HIGH-HANDED LADY.
The storm died away in the night, and I awoke to a clear, rain-washed
world and the chill of an autumn morn. I was as stiff and sore as if I
had been whipped, my clothes were sodden and heavy, and not till I had
washed my face and hands in the burn and stretched my legs up the
hill-side did I feel restored to something of my ordinary briskness.
The encampment looked weird indeed as seen in the cruel light of day.

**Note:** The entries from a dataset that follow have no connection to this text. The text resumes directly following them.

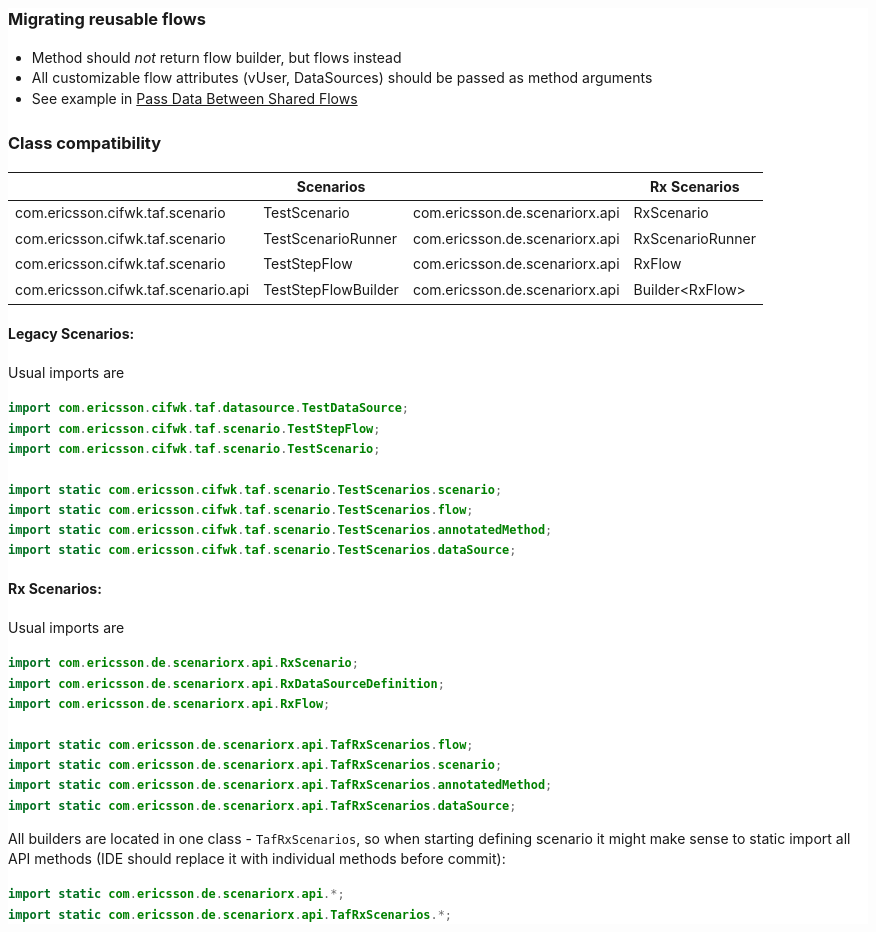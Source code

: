 ### Migrating reusable flows

* Method should *not* return flow builder, but flows instead
* All customizable flow attributes (vUser, DataSources) should be passed as method arguments
* See example in [Pass Data Between Shared Flows](https://confluence-nam.lmera.ericsson.se/display/TAF/Context+and+Data+Sources#ContextandDataSources-PassDataBetweenFlows)

<a name="class_compatibility"></a>
### Class compatibility  

|                                     |      Scenarios      |                                   |    Rx Scenarios    |
|-------------------------------------|---------------------|-----------------------------------|--------------------|
| com.ericsson.cifwk.taf.scenario     | TestScenario        | com.ericsson.de.scenariorx.api | RxScenario         |
| com.ericsson.cifwk.taf.scenario     | TestScenarioRunner  | com.ericsson.de.scenariorx.api | RxScenarioRunner   |
| com.ericsson.cifwk.taf.scenario     | TestStepFlow        | com.ericsson.de.scenariorx.api | RxFlow             |
| com.ericsson.cifwk.taf.scenario.api | TestStepFlowBuilder | com.ericsson.de.scenariorx.api | Builder&lt;RxFlow> |

#### Legacy Scenarios:  

Usual imports are

```java
import com.ericsson.cifwk.taf.datasource.TestDataSource;
import com.ericsson.cifwk.taf.scenario.TestStepFlow;
import com.ericsson.cifwk.taf.scenario.TestScenario;

import static com.ericsson.cifwk.taf.scenario.TestScenarios.scenario;
import static com.ericsson.cifwk.taf.scenario.TestScenarios.flow;
import static com.ericsson.cifwk.taf.scenario.TestScenarios.annotatedMethod;
import static com.ericsson.cifwk.taf.scenario.TestScenarios.dataSource;
```

#### Rx Scenarios:

Usual imports are

```java
import com.ericsson.de.scenariorx.api.RxScenario;
import com.ericsson.de.scenariorx.api.RxDataSourceDefinition;
import com.ericsson.de.scenariorx.api.RxFlow;

import static com.ericsson.de.scenariorx.api.TafRxScenarios.flow;
import static com.ericsson.de.scenariorx.api.TafRxScenarios.scenario;
import static com.ericsson.de.scenariorx.api.TafRxScenarios.annotatedMethod;
import static com.ericsson.de.scenariorx.api.TafRxScenarios.dataSource;
```

All builders are located in one class - `TafRxScenarios`, so when starting defining scenario it might make sense to static import all API methods (IDE should replace it with individual methods before commit):

```java
import static com.ericsson.de.scenariorx.api.*;
import static com.ericsson.de.scenariorx.api.TafRxScenarios.*;
```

The women were cooking oatmeal on iron girdles, but the fire burned
smokily, and the cake I got was no better than dough. They were a
disjaskit lot, with tousled hair and pinched faces, in which shone
hungry eyes. Most were barefoot, and all but two--three were ancient
beldames who should have been at home in the chimney corner. I noticed
one decent-looking young woman, who had the air of a farm servant; and
two were well-fed country wives who had probably left a brood of
children to mourn them. The men were little better. One had the sallow
look of a weaver, another was a hind with a big, foolish face, and
there was a slip of a lad who might once have been a student of
divinity. But each had a daftness in the eye and something weak and
unwholesome in the visage, so that they were an offence to the fresh,
gusty moorland.
All but Muckle John himself. He came out of his tent and prayed till
the hill-sides echoed. It was a tangle of bedlamite ravings, with long
screeds from the Scriptures intermixed like currants in a bag-pudding.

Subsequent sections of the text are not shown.